**EXERCISE OBJECTIVE:** All the lines below should be set down exactly, with no picture carried into the copy.

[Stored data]
========================================
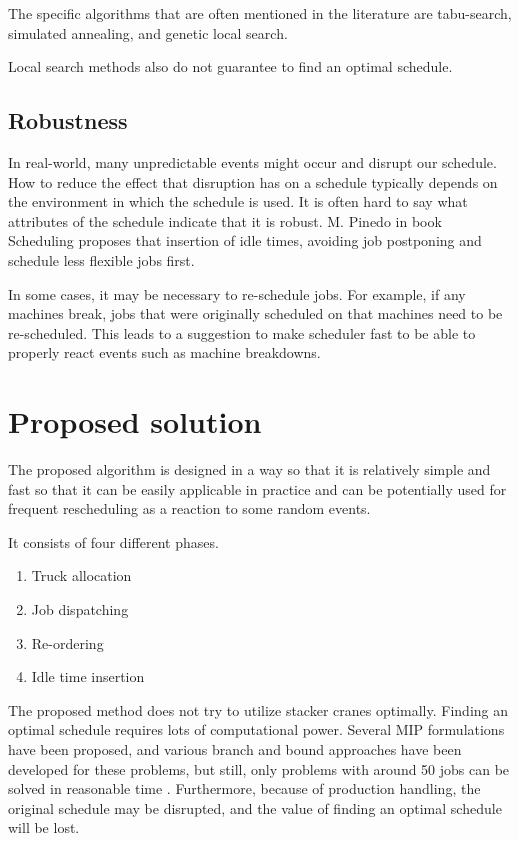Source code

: \documentclass{ctuthesis}
\begin{document}
The specific algorithms that are often mentioned in the literature are tabu-search, simulated annealing, and genetic local search.

Local search methods also do not guarantee to find an optimal schedule.

\section{Robustness}

In real-world, many unpredictable events might occur and disrupt our schedule. How to reduce the effect that disruption has on a schedule typically depends on the environment in which the schedule is used. It is often hard to say what attributes of the schedule indicate that it is robust. M. Pinedo in book Scheduling \cite{pinedo} proposes that insertion of idle times, avoiding job postponing and schedule less flexible jobs first.

In some cases, it may be necessary to re-schedule jobs. For example, if any machines break, jobs that were originally scheduled on that machines need to be re-scheduled. This leads to a suggestion to make scheduler fast to be able to properly react events such as machine breakdowns.
\chapter{Proposed solution}
\label{ch:Proposed solution}

The proposed algorithm is designed in a way so that it is relatively simple and fast so that it can be easily applicable in practice and can be potentially used for frequent rescheduling as a reaction to some random events.

It consists of four different phases.

\begin{enumerate}
    \item Truck allocation
    \item Job dispatching
    \item Re-ordering
    \item Idle time insertion
\end{enumerate}

The proposed method does not try to utilize stacker cranes optimally. Finding an optimal schedule requires lots of computational power. Several MIP formulations have been proposed, and various branch and bound approaches have been developed for these problems, but still, only problems with around 50 jobs can be solved in reasonable time \cite{pinedo}. Furthermore, because of production handling, the original schedule may be disrupted, and the value of finding an optimal schedule will be lost. 
\end{document}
========================================
**OUTPUT FOR THIS EXERCISE:**
Source code

: \documentclass{ctuthesis}
\begin{document}
The specific algorithms that are often mentioned in the literature are tabu-search, simulated annealing, and genetic local search.

Local search methods also do not guarantee to find an optimal schedule.

\section{Robustness}

In real-world, many unpredictable events might occur and disrupt our schedule. How to reduce the effect that disruption has on a schedule typically depends on the environment in which the schedule is used. It is often hard to say what attributes of the schedule indicate that it is robust. M. Pinedo in book Scheduling \cite{pinedo} proposes that insertion of idle times, avoiding job postponing and schedule less flexible jobs first.

In some cases, it may be necessary to re-schedule jobs. For example, if any machines break, jobs that were originally scheduled on that machines need to be re-scheduled. This leads to a suggestion to make scheduler fast to be able to properly react events such as machine breakdowns.
\chapter{Proposed solution}
\label{ch:Proposed solution}

The proposed algorithm is designed in a way so that it is relatively simple and fast so that it can be easily applicable in practice and can be potentially used for frequent rescheduling as a reaction to some random events.

It consists of four different phases.

\begin{enumerate}
    \item Truck allocation
    \item Job dispatching
    \item Re-ordering
    \item Idle time insertion
\end{enumerate}

The proposed method does not try to utilize stacker cranes optimally. Finding an optimal schedule requires lots of computational power. Several MIP formulations have been proposed, and various branch and bound approaches have been developed for these problems, but still, only problems with around 50 jobs can be solved in reasonable time \cite{pinedo}. Furthermore, because of production handling, the original schedule may be disrupted, and the value of finding an optimal schedule will be lost. 
\end{document}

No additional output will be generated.